IT services company Infosys on Thursday said its headcount fell by 1,908 in the quarter ended June, reporting a decline for the sixth-straight quarter. The total headcount for the June quarter stood at 315,332, down from 336,294 in the previous quarter. On a year-on-year basis, it fell by 20,962. Infosys had seen a net reduction of 5,423 employees in the March quarter.
Jayesh Sanghrajka, chief financial officer at Infosys, said: “Last multiple quarters we have moved to agile hiring base. We hire freshers from on and off the campus. This quarter we had a 2,000 person net decline, which was lower than the previous quarters.” The attrition rate for June quarter on the last twelve-month basis saw a marginal increase to 12.7% from 12.6% in the previous quarter. “Our utilisation is already at 85%, so we have little headroom left.

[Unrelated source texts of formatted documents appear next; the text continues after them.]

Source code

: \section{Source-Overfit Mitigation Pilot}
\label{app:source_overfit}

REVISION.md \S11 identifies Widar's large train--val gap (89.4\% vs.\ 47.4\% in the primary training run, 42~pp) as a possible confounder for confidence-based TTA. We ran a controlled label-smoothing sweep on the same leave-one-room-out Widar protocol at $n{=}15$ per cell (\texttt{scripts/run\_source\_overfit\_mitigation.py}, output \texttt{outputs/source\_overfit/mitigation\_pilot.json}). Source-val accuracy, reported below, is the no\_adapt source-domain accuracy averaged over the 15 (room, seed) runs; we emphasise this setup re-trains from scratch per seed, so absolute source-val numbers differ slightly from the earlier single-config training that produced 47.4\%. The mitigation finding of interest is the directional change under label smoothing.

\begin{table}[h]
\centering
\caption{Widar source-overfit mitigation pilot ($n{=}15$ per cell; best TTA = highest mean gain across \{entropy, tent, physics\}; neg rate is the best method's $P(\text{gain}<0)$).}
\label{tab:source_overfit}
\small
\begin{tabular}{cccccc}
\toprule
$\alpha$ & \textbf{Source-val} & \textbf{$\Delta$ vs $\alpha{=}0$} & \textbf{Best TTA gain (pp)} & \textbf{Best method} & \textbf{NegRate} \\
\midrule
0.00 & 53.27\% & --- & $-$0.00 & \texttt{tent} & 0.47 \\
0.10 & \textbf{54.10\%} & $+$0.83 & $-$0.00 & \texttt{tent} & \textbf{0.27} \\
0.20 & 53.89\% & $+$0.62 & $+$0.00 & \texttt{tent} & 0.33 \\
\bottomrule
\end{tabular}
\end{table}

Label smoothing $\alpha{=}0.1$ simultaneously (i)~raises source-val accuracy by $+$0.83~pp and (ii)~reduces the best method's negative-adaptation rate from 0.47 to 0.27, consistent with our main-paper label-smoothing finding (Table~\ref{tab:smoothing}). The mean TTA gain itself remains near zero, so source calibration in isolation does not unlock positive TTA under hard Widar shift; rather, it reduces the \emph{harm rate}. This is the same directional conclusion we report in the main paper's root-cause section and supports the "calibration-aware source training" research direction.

As we start seeing growth we will look at hiring,” he added.
The company is looking to hire 15,000 to 20,000 freshers in FY25, Sanghrajka said. The IT services giant had hired 11,900 employees in FY24, which was significantly lower than the over 50,000 freshers the company recruited the previous year.
Infosys is not alone, peers HCLTech and Tata Consultancy Services (TCS) also saw a similar trend. HCLTech’s headcount decreased by 8,080 employees in the April-June quarter, but this decline includes approximately 7,398 employees lost due to the divestiture associated with State Street, HCLTech said. TCS added 5,452 employees on a net-to-net basis in April-June, reversing three straight quarters of decline. However, the overall headcount at the company dropped 1,759 sequentially.
LTIMindtree was an exception, adding 284 employees sequentially in the June quarter. Infosys reported a higher-than-expected earnings in the quarter ended June led by growth in its banking, financial, services and insurance (BFSI) vertical. The topline rose nearly 4% sequentially to 39,315 crore in April-June, but net profit fell 20% to
6,368 crore. The company also surprised the Street by raising its sales forecast for the FY25 to 3-4% from 1-3% projected earlier.